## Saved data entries

◆ ◆ ◆ ◆

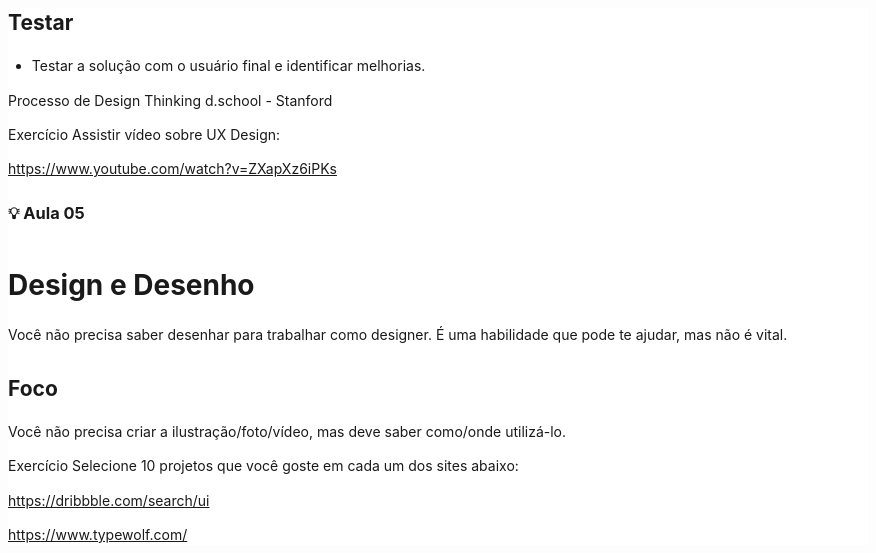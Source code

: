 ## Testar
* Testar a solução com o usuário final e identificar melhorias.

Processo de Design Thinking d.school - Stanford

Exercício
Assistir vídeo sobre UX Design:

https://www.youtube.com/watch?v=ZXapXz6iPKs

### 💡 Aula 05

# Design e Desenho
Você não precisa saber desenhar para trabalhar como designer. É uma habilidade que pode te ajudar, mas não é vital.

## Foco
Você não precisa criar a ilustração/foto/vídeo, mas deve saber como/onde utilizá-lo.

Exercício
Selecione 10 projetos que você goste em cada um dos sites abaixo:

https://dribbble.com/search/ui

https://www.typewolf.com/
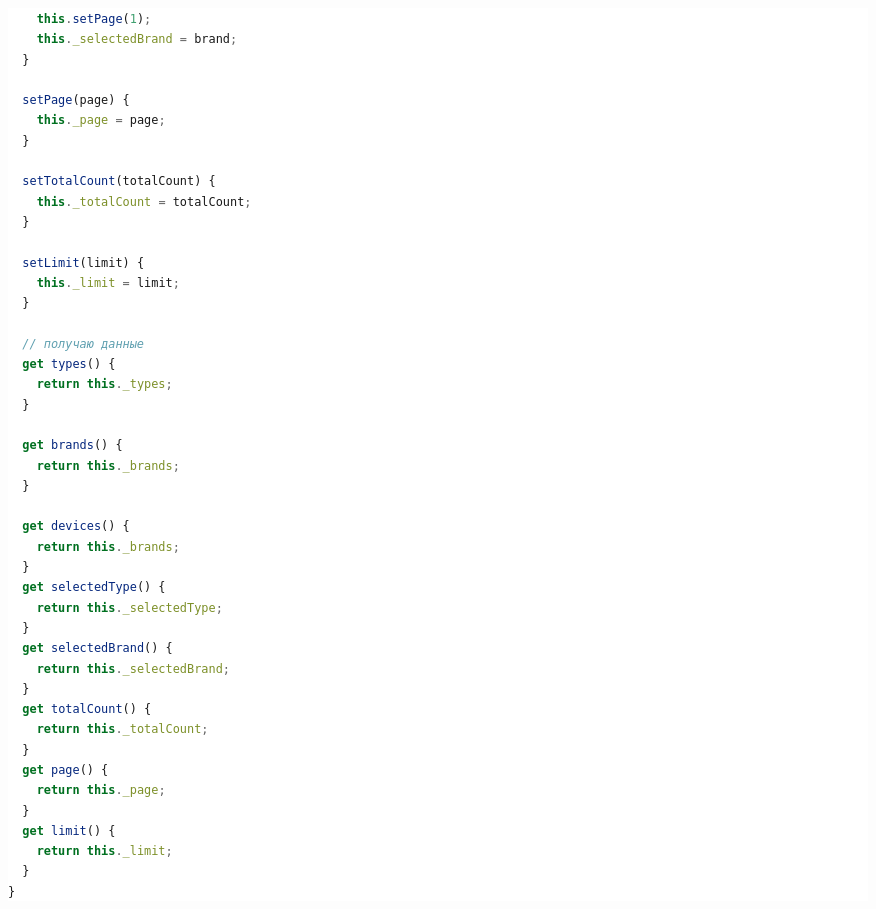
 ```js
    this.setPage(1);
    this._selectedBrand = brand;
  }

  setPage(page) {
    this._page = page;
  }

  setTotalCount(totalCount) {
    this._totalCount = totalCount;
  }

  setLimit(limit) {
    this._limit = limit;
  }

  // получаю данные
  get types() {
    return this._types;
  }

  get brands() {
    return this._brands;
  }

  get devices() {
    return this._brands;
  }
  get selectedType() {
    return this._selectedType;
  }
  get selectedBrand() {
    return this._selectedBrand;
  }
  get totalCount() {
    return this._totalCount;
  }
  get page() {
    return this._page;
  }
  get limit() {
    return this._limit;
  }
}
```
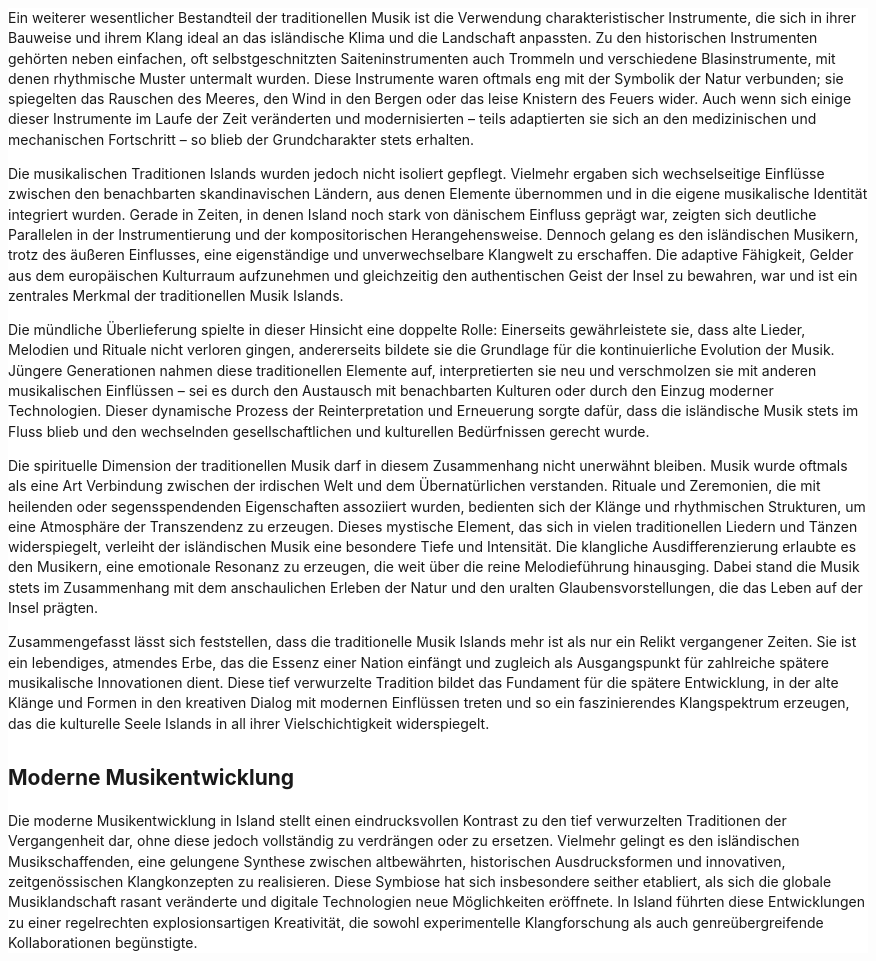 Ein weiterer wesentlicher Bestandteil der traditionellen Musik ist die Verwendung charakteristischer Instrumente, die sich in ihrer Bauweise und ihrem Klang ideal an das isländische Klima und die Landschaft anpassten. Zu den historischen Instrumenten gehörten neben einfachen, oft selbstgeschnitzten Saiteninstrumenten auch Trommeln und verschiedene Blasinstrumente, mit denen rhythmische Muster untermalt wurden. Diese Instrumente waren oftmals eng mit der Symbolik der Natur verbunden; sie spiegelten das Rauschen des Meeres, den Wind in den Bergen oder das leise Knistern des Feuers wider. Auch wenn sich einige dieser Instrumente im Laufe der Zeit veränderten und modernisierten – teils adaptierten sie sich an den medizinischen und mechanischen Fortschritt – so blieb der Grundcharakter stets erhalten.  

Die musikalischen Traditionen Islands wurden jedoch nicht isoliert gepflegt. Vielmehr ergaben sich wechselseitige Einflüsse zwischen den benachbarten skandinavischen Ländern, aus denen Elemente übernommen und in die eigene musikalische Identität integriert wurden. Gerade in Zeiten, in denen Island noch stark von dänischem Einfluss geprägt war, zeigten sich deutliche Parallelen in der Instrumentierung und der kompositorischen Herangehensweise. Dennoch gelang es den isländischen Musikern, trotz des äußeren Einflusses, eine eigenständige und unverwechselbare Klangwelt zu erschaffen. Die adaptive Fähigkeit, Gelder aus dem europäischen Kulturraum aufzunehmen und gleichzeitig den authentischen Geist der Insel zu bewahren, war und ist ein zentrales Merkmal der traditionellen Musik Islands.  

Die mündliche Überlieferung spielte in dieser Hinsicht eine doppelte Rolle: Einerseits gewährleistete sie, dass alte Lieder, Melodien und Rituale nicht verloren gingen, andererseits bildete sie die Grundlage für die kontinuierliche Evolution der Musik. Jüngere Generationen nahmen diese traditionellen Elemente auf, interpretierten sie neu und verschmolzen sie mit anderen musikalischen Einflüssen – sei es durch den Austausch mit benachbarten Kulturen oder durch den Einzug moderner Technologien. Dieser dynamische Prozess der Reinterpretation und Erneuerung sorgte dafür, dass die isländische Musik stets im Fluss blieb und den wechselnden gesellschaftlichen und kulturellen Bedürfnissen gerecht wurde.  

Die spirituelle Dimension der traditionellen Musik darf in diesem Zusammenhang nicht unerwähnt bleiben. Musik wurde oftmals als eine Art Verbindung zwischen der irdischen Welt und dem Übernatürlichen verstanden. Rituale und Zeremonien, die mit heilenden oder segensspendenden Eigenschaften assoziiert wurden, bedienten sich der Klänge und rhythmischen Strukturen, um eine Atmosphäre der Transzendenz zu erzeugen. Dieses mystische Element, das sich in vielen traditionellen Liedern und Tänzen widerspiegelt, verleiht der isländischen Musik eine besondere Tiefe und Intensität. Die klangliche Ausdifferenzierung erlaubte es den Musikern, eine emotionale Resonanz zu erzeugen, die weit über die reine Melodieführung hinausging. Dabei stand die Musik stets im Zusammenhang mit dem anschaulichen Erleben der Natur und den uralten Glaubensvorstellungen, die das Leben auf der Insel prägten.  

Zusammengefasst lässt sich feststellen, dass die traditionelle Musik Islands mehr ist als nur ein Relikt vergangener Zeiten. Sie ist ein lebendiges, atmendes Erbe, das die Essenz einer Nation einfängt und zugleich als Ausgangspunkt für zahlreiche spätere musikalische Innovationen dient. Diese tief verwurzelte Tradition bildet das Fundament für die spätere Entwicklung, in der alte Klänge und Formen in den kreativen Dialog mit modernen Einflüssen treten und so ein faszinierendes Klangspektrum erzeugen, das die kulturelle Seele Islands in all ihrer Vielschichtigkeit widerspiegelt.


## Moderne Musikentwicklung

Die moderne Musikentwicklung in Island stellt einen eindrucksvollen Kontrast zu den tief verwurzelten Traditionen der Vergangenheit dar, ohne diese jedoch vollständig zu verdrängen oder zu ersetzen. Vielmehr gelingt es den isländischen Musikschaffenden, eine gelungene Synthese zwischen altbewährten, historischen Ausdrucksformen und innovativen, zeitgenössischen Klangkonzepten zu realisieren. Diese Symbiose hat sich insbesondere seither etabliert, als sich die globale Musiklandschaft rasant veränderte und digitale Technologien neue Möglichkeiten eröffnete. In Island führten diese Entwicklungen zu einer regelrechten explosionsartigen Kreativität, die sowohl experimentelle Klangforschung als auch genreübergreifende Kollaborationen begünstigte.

◆ ◆ ◆ ◆

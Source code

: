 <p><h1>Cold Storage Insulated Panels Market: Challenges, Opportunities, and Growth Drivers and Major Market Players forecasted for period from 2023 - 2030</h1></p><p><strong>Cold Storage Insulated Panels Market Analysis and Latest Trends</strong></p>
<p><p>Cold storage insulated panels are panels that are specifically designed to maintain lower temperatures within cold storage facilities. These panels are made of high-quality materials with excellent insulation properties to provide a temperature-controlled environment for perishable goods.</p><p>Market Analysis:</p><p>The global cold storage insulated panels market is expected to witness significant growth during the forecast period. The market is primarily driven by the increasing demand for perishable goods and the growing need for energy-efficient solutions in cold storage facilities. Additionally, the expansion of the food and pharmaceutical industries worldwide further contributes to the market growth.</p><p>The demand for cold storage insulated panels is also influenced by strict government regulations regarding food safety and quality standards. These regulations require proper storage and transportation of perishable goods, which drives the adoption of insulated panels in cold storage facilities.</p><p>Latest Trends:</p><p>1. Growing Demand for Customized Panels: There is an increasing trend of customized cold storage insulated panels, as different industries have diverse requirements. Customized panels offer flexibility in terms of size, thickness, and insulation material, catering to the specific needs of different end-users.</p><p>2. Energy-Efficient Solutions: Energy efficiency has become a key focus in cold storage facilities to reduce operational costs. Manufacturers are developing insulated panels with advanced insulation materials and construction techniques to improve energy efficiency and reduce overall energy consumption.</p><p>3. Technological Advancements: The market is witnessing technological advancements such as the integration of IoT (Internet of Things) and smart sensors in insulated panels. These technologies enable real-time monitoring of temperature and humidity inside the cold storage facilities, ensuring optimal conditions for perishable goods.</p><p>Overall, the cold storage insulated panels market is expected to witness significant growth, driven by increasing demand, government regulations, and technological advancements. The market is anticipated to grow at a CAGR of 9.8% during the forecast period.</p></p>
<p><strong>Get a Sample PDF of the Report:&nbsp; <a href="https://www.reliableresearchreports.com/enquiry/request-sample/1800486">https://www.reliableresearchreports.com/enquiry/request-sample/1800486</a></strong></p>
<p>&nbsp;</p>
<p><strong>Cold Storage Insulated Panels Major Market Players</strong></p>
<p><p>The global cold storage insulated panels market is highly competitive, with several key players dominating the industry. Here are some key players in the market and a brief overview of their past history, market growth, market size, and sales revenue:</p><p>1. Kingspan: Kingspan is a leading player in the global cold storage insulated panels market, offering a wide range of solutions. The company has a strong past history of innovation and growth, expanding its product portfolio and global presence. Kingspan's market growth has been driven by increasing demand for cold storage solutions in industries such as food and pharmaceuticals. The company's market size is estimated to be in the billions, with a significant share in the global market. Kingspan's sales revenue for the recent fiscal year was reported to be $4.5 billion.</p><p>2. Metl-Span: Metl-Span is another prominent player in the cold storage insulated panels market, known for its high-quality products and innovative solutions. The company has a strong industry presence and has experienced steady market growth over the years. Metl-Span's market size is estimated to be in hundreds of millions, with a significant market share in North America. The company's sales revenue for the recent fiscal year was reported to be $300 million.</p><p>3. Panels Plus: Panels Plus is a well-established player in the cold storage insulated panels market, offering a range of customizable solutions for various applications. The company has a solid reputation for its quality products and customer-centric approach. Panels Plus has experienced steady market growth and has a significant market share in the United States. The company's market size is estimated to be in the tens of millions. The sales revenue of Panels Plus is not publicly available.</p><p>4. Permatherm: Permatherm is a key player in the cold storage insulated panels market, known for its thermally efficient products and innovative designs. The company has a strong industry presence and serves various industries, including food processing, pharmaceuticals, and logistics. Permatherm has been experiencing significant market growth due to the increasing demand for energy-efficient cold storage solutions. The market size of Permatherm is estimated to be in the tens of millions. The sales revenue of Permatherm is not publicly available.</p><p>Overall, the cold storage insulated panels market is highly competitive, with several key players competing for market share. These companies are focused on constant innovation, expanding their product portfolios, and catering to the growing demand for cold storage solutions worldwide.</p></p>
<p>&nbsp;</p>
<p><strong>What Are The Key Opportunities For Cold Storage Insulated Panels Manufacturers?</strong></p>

◆ ◆ ◆ ◆

## Exercise
Search the entries for the word "Opportunities", then copy every line in which it is found.

## Solution
: <p><h1>Cold Storage Insulated Panels Market: Challenges, Opportunities, and Growth Drivers and Major Market Players forecasted for period from 2023 - 2030</h1></p><p><strong>Cold Storage Insulated Panels Market Analysis and Latest Trends</strong></p>
<p><strong>What Are The Key Opportunities For Cold Storage Insulated Panels Manufacturers?</strong></p>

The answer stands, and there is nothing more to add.